As I mentioned in my diary the other day, we only just learned that my son was commended for bravery in pulling out wounded and dead Iraqi soldiers from a bus hit by a roadside bomb during a midnight convoy back in January.
How unspeakably galling it is to know that my 20-year-old son and his comrades in arms selflessly -- voluntarily -- provide a degree of professionalism, respect and devotion to duty in aiding wounded Iraqi soldiers that the U.S. government doesn't extend to its own troops.

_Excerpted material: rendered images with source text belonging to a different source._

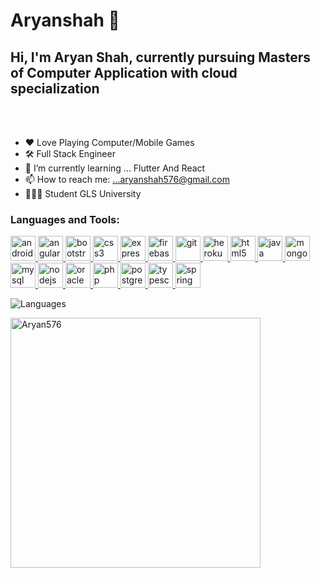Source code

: # Aryanshah 👋

<h2> Hi, I'm Aryan Shah, currently pursuing Masters of Computer Application  with cloud specialization</h2>
</em>

<br/>

<br/>


- ❤️ Love Playing Computer/Mobile Games
- 🛠️ Full Stack Engineer
- 🌱 I’m currently learning ... Flutter And React
- 📫 How to reach me: ...aryanshah576@gmail.com
- 👩🏻‍🎓 Student GLS University

<h3 align="left">Languages and Tools:</h3>

<p align="left"> 
<a href="https://developer.android.com" target="_blank"> <img src="https://cdn.jsdelivr.net/gh/devicons/devicon/icons/android/android-original.svg" alt="android" width="40" height="40"/> </a><a href="https://angular.io" target="_blank"> <img src="https://cdn.jsdelivr.net/gh/devicons/devicon/icons/angularjs/angularjs-original.svg" alt="angularjs" width="40" height="40"/> </a><a href="https://getbootstrap.com" target="_blank"> <img src="https://cdn.jsdelivr.net/gh/devicons/devicon/icons/bootstrap/bootstrap-original.svg" alt="bootstrap" width="40" height="40"/> </a><a href="https://www.w3schools.com/css/" target="_blank"> <img src="https://cdn.jsdelivr.net/gh/devicons/devicon/icons/css3/css3-original.svg" alt="css3" width="40" height="40"/> </a><a href="https://expressjs.com" target="_blank"> <img src="https://cdn.jsdelivr.net/gh/devicons/devicon/icons/express/express-original.svg" alt="express" width="40" height="40"/> </a><a href="https://firebase.google.com/" target="_blank"> <img src="https://www.vectorlogo.zone/logos/firebase/firebase-icon.svg" alt="firebase" width="40" height="40"/> </a><a href="https://git-scm.com/" target="_blank"> <img src="https://www.vectorlogo.zone/logos/git-scm/git-scm-icon.svg" alt="git" width="40" height="40"/> </a><a href="https://heroku.com" target="_blank"> <img src="https://www.vectorlogo.zone/logos/heroku/heroku-icon.svg" alt="heroku" width="40" height="40"/> </a><a href="https://www.w3.org/html/" target="_blank"> <img src="https://cdn.jsdelivr.net/gh/devicons/devicon/icons/html5/html5-original.svg" alt="html5" width="40" height="40"/> </a><a href="https://www.java.com" target="_blank"> <img src="https://cdn.jsdelivr.net/gh/devicons/devicon/icons/java/java-original.svg" alt="java" width="40" height="40"/> </a>
<a href="https://www.mongodb.com/" target="_blank"> <img src="https://cdn.jsdelivr.net/gh/devicons/devicon/icons/mongodb/mongodb-original.svg" alt="mongodb" width="40" height="40"/> </a><a href="https://www.mysql.com/" target="_blank"> <img src="https://cdn.jsdelivr.net/gh/devicons/devicon/icons/mysql/mysql-original.svg" alt="mysql" width="40" height="40"/> </a><a href="https://nodejs.org" target="_blank"> <img src="https://cdn.jsdelivr.net/gh/devicons/devicon/icons/nodejs/nodejs-original.svg" alt="nodejs" width="40" height="40"/> </a><a href="https://www.oracle.com/" target="_blank"> <img src="https://cdn.jsdelivr.net/gh/devicons/devicon/icons/oracle/oracle-original.svg" alt="oracle" width="40" height="40"/> </a><a href="https://www.php.net" target="_blank"> <img src="https://cdn.jsdelivr.net/gh/devicons/devicon/icons/php/php-original.svg" alt="php" width="40" height="40"/> </a><a href="https://www.postgresql.org" target="_blank"> <img src="https://cdn.jsdelivr.net/gh/devicons/devicon/icons/postgresql/postgresql-original.svg" alt="postgresql" width="40" height="40"/> </a><a href="https://www.typescriptlang.org/" target="_blank"> <img src="https://cdn.jsdelivr.net/gh/devicons/devicon/icons/typescript/typescript-original.svg" alt="typescript" width="40" height="40"/> </a>
<a href="https://spring.io/" target="_blank"> <img src="https://cdn.jsdelivr.net/gh/devicons/devicon/icons/spring/spring-original.svg" alt="spring" width="40" height="40"/> </a>

</p>

<p >
    <img src="https://github-readme-stats.vercel.app/api/top-langs/?username=Aryan576&layout=compact" alt="Languages"/> 
</p>
<p><img  src="https://github-readme-stats.vercel.app/api?username=Aryan576&show_icons=true&theme=radical"&locale=en" alt="Aryan576" width="400" /></p>
    
  

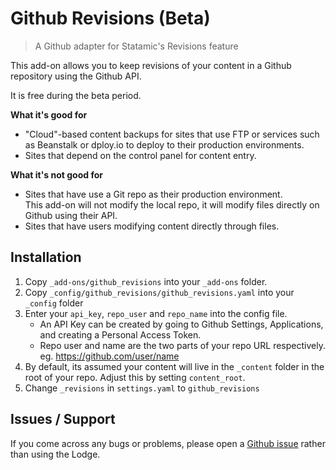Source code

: Github Revisions (Beta)
======================

> A Github adapter for Statamic's Revisions feature

This add-on allows you to keep revisions of your content in a Github repository using the Github API.

It is free during the beta period.

**What it's good for**
- "Cloud"-based content backups for sites that use FTP or services such as Beanstalk or dploy.io to deploy to their production environments.
- Sites that depend on the control panel for content entry.

**What it's not good for**
- Sites that have use a Git repo as their production environment.  
  This add-on will not modify the local repo, it will modify files directly on Github using their API.
- Sites that have users modifying content directly through files.


## Installation

1. Copy `_add-ons/github_revisions` into your `_add-ons` folder.
2. Copy `_config/github_revisions/github_revisions.yaml` into your `_config` folder
3. Enter your `api_key`, `repo_user` and `repo_name` into the config file.  
   - An API Key can be created by going to Github Settings, Applications, and creating a Personal Access Token.
   - Repo user and name are the two parts of your repo URL respectively. eg. https://github.com/user/name
4. By default, its assumed your content will live in the `_content` folder in the root of your repo. Adjust this by setting `content_root`.
5. Change `_revisions` in `settings.yaml` to `github_revisions`


## Issues / Support

If you come across any bugs or problems, please open a [Github issue](/statamic/github-revisions/issues/new) rather than using the Lodge.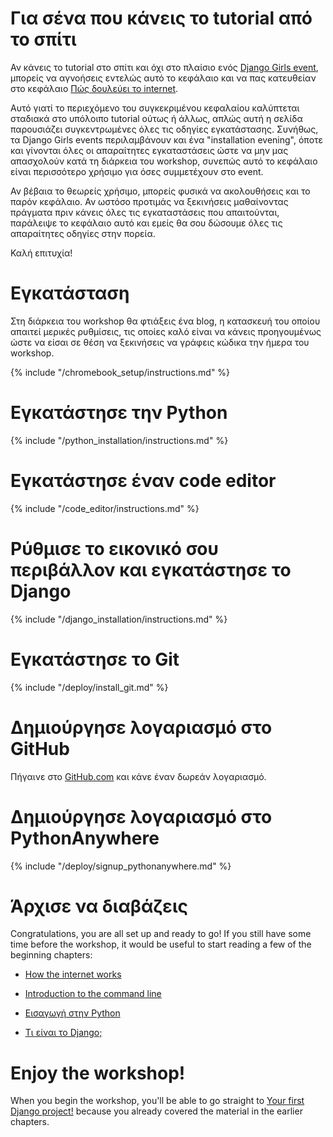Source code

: # Για σένα που κάνεις το tutorial από το σπίτι

Αν κάνεις το tutorial στο σπίτι και όχι στο πλαίσιο ενός [Django Girls event](https://djangogirls.org/events/), μπορείς να αγνοήσεις εντελώς αυτό το κεφάλαιο και να πας κατευθείαν στο κεφάλαιο [Πώς δουλεύει το internet](../how_the_internet_works/README.md).

Αυτό γιατί το περιεχόμενο του συγκεκριμένου κεφαλαίου καλύπτεται σταδιακά στο υπόλοιπο tutorial ούτως ή άλλως, απλώς αυτή η σελίδα παρουσιάζει συγκεντρωμένες όλες τις οδηγίες εγκατάστασης. Συνήθως, τα Django Girls events περιλαμβάνουν και ένα "installation evening", όποτε και γίνονται όλες οι απαραίτητες εγκαταστάσεις ώστε να μην μας απασχολούν κατά τη διάρκεια του workshop, συνεπώς αυτό το κεφάλαιο είναι περισσότερο χρήσιμο για όσες συμμετέχουν στο event.

Αν βέβαια το θεωρείς χρήσιμο, μπορείς φυσικά να ακολουθήσεις και το παρόν κεφάλαιο. Αν ωστόσο προτιμάς να ξεκινήσεις μαθαίνοντας πράγματα πριν κάνεις όλες τις εγκαταστάσεις που απαιτούνται, παράλειψε το κεφάλαιο αυτό και εμείς θα σου δώσουμε όλες τις απαραίτητες οδηγίες στην πορεία.

Καλή επιτυχία!

# Εγκατάσταση

Στη διάρκεια του workshop θα φτιάξεις ένα blog, η κατασκευή του οποίου απαιτεί μερικές ρυθμίσεις, τις οποίες καλό είναι να κάνεις προηγουμένως ώστε να είσαι σε θέση να ξεκινήσεις να γράφεις κώδικα την ήμερα του workshop.

<!--sec data-title="Chromebook setup (if you're using one)"
data-id="chromebook_setup" data-collapse=true ces--> {% include "/chromebook_setup/instructions.md" %} 

<!--endsec-->

# Εγκατάστησε την Python

{% include "/python_installation/instructions.md" %}

# Εγκατάστησε έναν code editor

{% include "/code_editor/instructions.md" %}

# Ρύθμισε το εικονικό σου περιβάλλον και εγκατάστησε το Django

{% include "/django_installation/instructions.md" %}

# Εγκατάστησε το Git

{% include "/deploy/install_git.md" %}

# Δημιούργησε λογαριασμό στο GitHub

Πήγαινε στο [GitHub.com](https://www.github.com) και κάνε έναν δωρεάν λογαριασμό.

# Δημιούργησε λογαριασμό στο PythonAnywhere

{% include "/deploy/signup_pythonanywhere.md" %}

# Άρχισε να διαβάζεις

Congratulations, you are all set up and ready to go! If you still have some time before the workshop, it would be useful to start reading a few of the beginning chapters:

* [How the internet works](../how_the_internet_works/README.md)

* [Introduction to the command line](../intro_to_command_line/README.md)

* [Εισαγωγή στην Python](../python_introduction/README.md)

* [Τι είναι το Django;](../django/README.md)

# Enjoy the workshop!

When you begin the workshop, you'll be able to go straight to [Your first Django project!](../django_start_project/README.md) because you already covered the material in the earlier chapters.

And what DOES affect troop morale?
Here is military correspondent Tom Ricks's Top 10 lists on troop morale from his Washington Post email inbox of February 25:
Subject: What affects morale?
There has been much debate recently about whether a congressional resolution of disapproval for the U.S. troop increase in Iraq would undercut the morale of forces there. Here an officer who has served two combat tours in Iraq reports on what has affected his morale:
Ten Worst
- getting blown up
- buddies getting blown up
- re-securing a town we secured year before last
- "Taps"
- the "catch and release" detainee program
- colostomy bags
- civilian young men who won't look me in the eye when I'm in uniform
- any scene from any shopping mall anywhere in America
- editorials pointing out that casualties are "light by historical standards"
- lies
Ten Best
- Iraqis willing to fight for their country
- good sergeants
- clean, dry socks and T-shirts
- cigarettes and chai without body armor
- the USO at the DFW airport
- meeting an Iraqi leader from my last tour who's still alive
- "nothing significant to report"
- sleep and KBR macadamia nut cookies (tie)
- dead generals (this one is hypothetical, at least for the past six years, but Ridgeway said "It's good for the troops' morale to see a dead general every once in a while.")
- truth
For the record, I emailed this list to my son earlier this morning. His response? "That list seems pretty accurate...actually very accurate."
After four years, how can any government expect to maintain troop morale when it continues to kill off young kids in a war without cause, plan or exit strategy?
And the answer is....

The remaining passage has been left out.